The ionization constant of $ClCH_{2}COOH$ is $1.35 \times 10^{-3}$. What will be the $pH$ of $0.1 \ M$ acid and its $0.1 \ M$ sodium salt solution?

For the weak acid $ClCH_{2}COOH$:
$K_{a} = 1.35 \times 10^{-3}$,$c = 0.1 \ M$.
$[H^{+}] = \sqrt{K_{a} \times c} = \sqrt{1.35 \times 10^{-3} \times 0.1} = \sqrt{1.35 \times 10^{-4}} = 0.0116 \ M$.
$pH = -\log(0.0116) = 1.935 \approx 1.94$.
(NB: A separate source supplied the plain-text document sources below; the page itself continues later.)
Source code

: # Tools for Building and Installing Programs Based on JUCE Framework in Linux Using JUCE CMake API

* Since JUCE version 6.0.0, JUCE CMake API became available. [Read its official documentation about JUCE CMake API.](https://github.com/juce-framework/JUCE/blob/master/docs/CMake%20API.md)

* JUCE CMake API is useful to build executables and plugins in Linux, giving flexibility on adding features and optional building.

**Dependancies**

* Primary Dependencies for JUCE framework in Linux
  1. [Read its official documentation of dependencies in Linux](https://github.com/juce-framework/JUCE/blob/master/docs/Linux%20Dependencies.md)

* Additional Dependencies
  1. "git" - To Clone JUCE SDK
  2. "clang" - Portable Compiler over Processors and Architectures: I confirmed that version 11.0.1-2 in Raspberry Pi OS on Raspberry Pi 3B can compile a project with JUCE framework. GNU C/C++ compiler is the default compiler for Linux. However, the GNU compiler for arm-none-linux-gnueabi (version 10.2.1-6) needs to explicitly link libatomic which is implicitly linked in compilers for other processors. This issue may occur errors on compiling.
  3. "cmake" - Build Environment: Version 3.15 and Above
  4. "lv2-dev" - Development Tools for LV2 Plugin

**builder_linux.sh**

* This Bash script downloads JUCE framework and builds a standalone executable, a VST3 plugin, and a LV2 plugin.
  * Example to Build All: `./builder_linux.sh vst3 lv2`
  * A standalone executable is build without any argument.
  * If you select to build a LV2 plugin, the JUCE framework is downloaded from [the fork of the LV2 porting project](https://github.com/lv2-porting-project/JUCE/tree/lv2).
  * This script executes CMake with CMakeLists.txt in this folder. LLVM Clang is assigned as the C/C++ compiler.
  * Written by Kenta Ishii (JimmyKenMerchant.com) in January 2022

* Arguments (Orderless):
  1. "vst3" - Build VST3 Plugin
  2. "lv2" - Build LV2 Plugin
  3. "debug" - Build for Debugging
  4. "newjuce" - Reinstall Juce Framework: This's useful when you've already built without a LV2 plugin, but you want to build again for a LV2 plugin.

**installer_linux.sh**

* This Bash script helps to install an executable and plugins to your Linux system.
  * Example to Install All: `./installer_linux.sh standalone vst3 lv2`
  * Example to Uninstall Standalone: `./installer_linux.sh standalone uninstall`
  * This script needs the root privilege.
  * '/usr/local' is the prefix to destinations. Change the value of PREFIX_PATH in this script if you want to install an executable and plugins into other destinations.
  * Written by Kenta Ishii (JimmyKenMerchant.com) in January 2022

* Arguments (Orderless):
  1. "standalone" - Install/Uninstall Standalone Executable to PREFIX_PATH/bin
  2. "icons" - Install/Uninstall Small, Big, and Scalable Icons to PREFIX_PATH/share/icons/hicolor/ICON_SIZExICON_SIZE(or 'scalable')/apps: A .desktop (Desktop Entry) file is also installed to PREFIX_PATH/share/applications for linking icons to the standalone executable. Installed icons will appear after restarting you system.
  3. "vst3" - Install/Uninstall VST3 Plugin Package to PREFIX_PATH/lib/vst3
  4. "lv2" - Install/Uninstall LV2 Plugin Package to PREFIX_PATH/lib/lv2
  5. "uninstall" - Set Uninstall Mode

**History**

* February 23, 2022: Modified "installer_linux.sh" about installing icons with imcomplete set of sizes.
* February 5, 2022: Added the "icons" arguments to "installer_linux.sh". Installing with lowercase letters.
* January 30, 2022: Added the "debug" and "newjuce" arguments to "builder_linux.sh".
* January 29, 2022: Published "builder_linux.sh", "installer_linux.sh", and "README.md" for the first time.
For the salt $ClCH_{2}COONa$ (salt of weak acid and strong base):
$K_{h} = \frac{K_{w}}{K_{a}} = \frac{10^{-14}}{1.35 \times 10^{-3}} = 7.407 \times 10^{-12}$.
$[OH^{-}] = \sqrt{K_{h} \times c} = \sqrt{7.407 \times 10^{-12} \times 0.1} = \sqrt{7.407 \times 10^{-13}} = 8.606 \times 10^{-7} \ M$.
$pOH = -\log(8.606 \times 10^{-7}) = 7 - 0.935 = 6.065$.
$pH = 14 - pOH = 14 - 6.065 = 7.935 \approx 7.94$.